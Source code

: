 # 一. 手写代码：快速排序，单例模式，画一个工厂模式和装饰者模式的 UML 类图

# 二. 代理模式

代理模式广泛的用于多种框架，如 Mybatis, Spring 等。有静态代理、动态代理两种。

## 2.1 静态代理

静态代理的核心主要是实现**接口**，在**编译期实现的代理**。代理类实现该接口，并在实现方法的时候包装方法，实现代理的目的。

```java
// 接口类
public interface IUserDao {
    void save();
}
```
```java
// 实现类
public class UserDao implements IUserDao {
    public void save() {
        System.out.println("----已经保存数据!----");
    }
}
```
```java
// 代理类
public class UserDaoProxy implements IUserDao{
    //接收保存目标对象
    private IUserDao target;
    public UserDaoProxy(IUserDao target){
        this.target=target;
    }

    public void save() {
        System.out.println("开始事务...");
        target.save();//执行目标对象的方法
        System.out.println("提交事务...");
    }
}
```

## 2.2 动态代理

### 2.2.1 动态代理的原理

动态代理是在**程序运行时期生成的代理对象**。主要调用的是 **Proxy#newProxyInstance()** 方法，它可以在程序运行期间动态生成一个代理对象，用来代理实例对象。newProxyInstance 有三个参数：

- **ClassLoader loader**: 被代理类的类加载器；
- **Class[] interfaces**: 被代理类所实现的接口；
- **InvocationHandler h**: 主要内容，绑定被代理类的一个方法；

__EXERCISE AIM__: Write the data above out again in full, exactly.

__EXERCISE RESPONSE__:
Source code

: # 一. 手写代码：快速排序，单例模式，画一个工厂模式和装饰者模式的 UML 类图

# 二. 代理模式

代理模式广泛的用于多种框架，如 Mybatis, Spring 等。有静态代理、动态代理两种。

## 2.1 静态代理

静态代理的核心主要是实现**接口**，在**编译期实现的代理**。代理类实现该接口，并在实现方法的时候包装方法，实现代理的目的。

```java
// 接口类
public interface IUserDao {
    void save();
}
```
```java
// 实现类
public class UserDao implements IUserDao {
    public void save() {
        System.out.println("----已经保存数据!----");
    }
}
```
```java
// 代理类
public class UserDaoProxy implements IUserDao{
    //接收保存目标对象
    private IUserDao target;
    public UserDaoProxy(IUserDao target){
        this.target=target;
    }

    public void save() {
        System.out.println("开始事务...");
        target.save();//执行目标对象的方法
        System.out.println("提交事务...");
    }
}
```

## 2.2 动态代理

### 2.2.1 动态代理的原理

动态代理是在**程序运行时期生成的代理对象**。主要调用的是 **Proxy#newProxyInstance()** 方法，它可以在程序运行期间动态生成一个代理对象，用来代理实例对象。newProxyInstance 有三个参数：

- **ClassLoader loader**: 被代理类的类加载器；
- **Class[] interfaces**: 被代理类所实现的接口；
- **InvocationHandler h**: 主要内容，绑定被代理类的一个方法；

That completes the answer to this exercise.